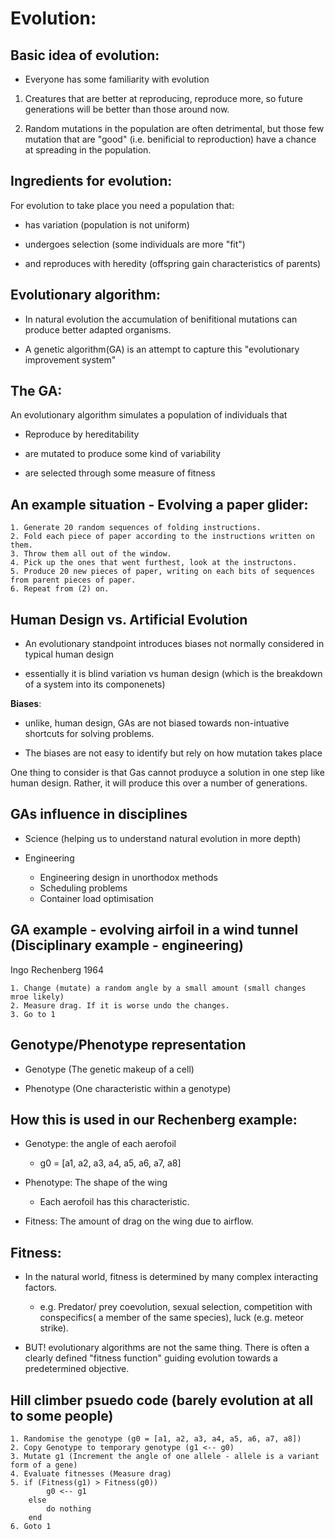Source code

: # Evolution:

## Basic idea of evolution:

- Everyone has some familiarity with evolution

1) Creatures that are better at reproducing, reproduce more, so future generations will be better than those around now.

2) Random mutations in the population are often detrimental, but those few mutation that are "good" (i.e. benificial to reproduction) have a chance at spreading in the population.

## Ingredients for evolution:

For evolution to take place you need a population that:

- has variation (population is not uniform)

- undergoes selection (some individuals are more "fit")

- and reproduces with heredity (offspring gain characteristics of parents)

## Evolutionary algorithm:

- In natural evolution the accumulation of benifitional mutations can produce better adapted organisms.

- A genetic algorithm(GA) is an attempt to capture this "evolutionary improvement system"

## The GA:

An evolutionary algorithm simulates a population of individuals that

- Reproduce by hereditability

- are mutated to produce some kind of variability

- are selected through some measure of fitness

## An example situation - Evolving a paper glider:

    1. Generate 20 random sequences of folding instructions.
    2. Fold each piece of paper according to the instructions written on them.
    3. Throw them all out of the window.
    4. Pick up the ones that went furthest, look at the instructons.
    5. Produce 20 new pieces of paper, writing on each bits of sequences from parent pieces of paper.
    6. Repeat from (2) on.

## Human Design vs. Artificial Evolution

- An evolutionary standpoint introduces biases not normally considered in typical human design

- essentially it is blind variation vs human design (which is the breakdown of a system into its componenets)

**Biases**:

- unlike, human design, GAs are not biased towards non-intuative shortcuts for solving problems.

- The biases are not easy to identify but rely on how mutation takes place

One thing to consider is that Gas cannot produyce a solution in one step like human design. Rather, it will produce this over a number of generations.

## GAs influence in disciplines

- Science (helping us to understand natural evolution in more depth)

- Engineering
    - Engineering design in unorthodox methods
    - Scheduling problems
    - Container load optimisation

## GA example - evolving airfoil in a wind tunnel (Disciplinary example - engineering)

Ingo Rechenberg 1964

    1. Change (mutate) a random angle by a small amount (small changes mroe likely)
    2. Measure drag. If it is worse undo the changes.
    3. Go to 1

## Genotype/Phenotype representation

- Genotype (The genetic makeup of a cell)

- Phenotype (One characteristic within a genotype)

## How this is used in our Rechenberg example:

- Genotype: the angle of each aerofoil
    - g0 = [a1, a2, a3, a4, a5, a6, a7, a8]

- Phenotype: The shape of the wing
    - Each aerofoil has this characteristic.

- Fitness: The amount of drag on the wing due to airflow.

## Fitness:

- In the natural world, fitness is determined by many complex interacting factors.
    - e.g. Predator/ prey coevolution, sexual selection, competition with conspecifics( a member of the same species), luck (e.g. meteor strike).

- BUT! evolutionary algorithms are not the same thing. There is often a clearly defined "fitness function" guiding evolution towards a predetermined objective.

## Hill climber psuedo code (barely evolution at all to some people)

    1. Randomise the genotype (g0 = [a1, a2, a3, a4, a5, a6, a7, a8])
    2. Copy Genotype to temporary genotype (g1 <-- g0)
    3. Mutate g1 (Increment the angle of one allele - allele is a variant form of a gene)
    4. Evaluate fitnesses (Measure drag)
    5. if (Fitness(g1) > Fitness(g0))
            g0 <-- g1
        else
            do nothing
        end
    6. Goto 1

######

What needs to be done ▸ Give the entries above again word for word, without the pictures.

Exercise answer ▸
Source code

: # Evolution:

## Basic idea of evolution:

- Everyone has some familiarity with evolution

1) Creatures that are better at reproducing, reproduce more, so future generations will be better than those around now.

2) Random mutations in the population are often detrimental, but those few mutation that are "good" (i.e. benificial to reproduction) have a chance at spreading in the population.

## Ingredients for evolution:

For evolution to take place you need a population that:

- has variation (population is not uniform)

- undergoes selection (some individuals are more "fit")

- and reproduces with heredity (offspring gain characteristics of parents)

## Evolutionary algorithm:

- In natural evolution the accumulation of benifitional mutations can produce better adapted organisms.

- A genetic algorithm(GA) is an attempt to capture this "evolutionary improvement system"

## The GA:

An evolutionary algorithm simulates a population of individuals that

- Reproduce by hereditability

- are mutated to produce some kind of variability

- are selected through some measure of fitness

## An example situation - Evolving a paper glider:

    1. Generate 20 random sequences of folding instructions.
    2. Fold each piece of paper according to the instructions written on them.
    3. Throw them all out of the window.
    4. Pick up the ones that went furthest, look at the instructons.
    5. Produce 20 new pieces of paper, writing on each bits of sequences from parent pieces of paper.
    6. Repeat from (2) on.

## Human Design vs. Artificial Evolution

- An evolutionary standpoint introduces biases not normally considered in typical human design

- essentially it is blind variation vs human design (which is the breakdown of a system into its componenets)

**Biases**:

- unlike, human design, GAs are not biased towards non-intuative shortcuts for solving problems.

- The biases are not easy to identify but rely on how mutation takes place

One thing to consider is that Gas cannot produyce a solution in one step like human design. Rather, it will produce this over a number of generations.

## GAs influence in disciplines

- Science (helping us to understand natural evolution in more depth)

- Engineering
    - Engineering design in unorthodox methods
    - Scheduling problems
    - Container load optimisation

## GA example - evolving airfoil in a wind tunnel (Disciplinary example - engineering)

Ingo Rechenberg 1964

    1. Change (mutate) a random angle by a small amount (small changes mroe likely)
    2. Measure drag. If it is worse undo the changes.
    3. Go to 1

## Genotype/Phenotype representation

- Genotype (The genetic makeup of a cell)

- Phenotype (One characteristic within a genotype)

## How this is used in our Rechenberg example:

- Genotype: the angle of each aerofoil
    - g0 = [a1, a2, a3, a4, a5, a6, a7, a8]

- Phenotype: The shape of the wing
    - Each aerofoil has this characteristic.

- Fitness: The amount of drag on the wing due to airflow.

## Fitness:

- In the natural world, fitness is determined by many complex interacting factors.
    - e.g. Predator/ prey coevolution, sexual selection, competition with conspecifics( a member of the same species), luck (e.g. meteor strike).

- BUT! evolutionary algorithms are not the same thing. There is often a clearly defined "fitness function" guiding evolution towards a predetermined objective.

## Hill climber psuedo code (barely evolution at all to some people)

    1. Randomise the genotype (g0 = [a1, a2, a3, a4, a5, a6, a7, a8])
    2. Copy Genotype to temporary genotype (g1 <-- g0)
    3. Mutate g1 (Increment the angle of one allele - allele is a variant form of a gene)
    4. Evaluate fitnesses (Measure drag)
    5. if (Fitness(g1) > Fitness(g0))
            g0 <-- g1
        else
            do nothing
        end
    6. Goto 1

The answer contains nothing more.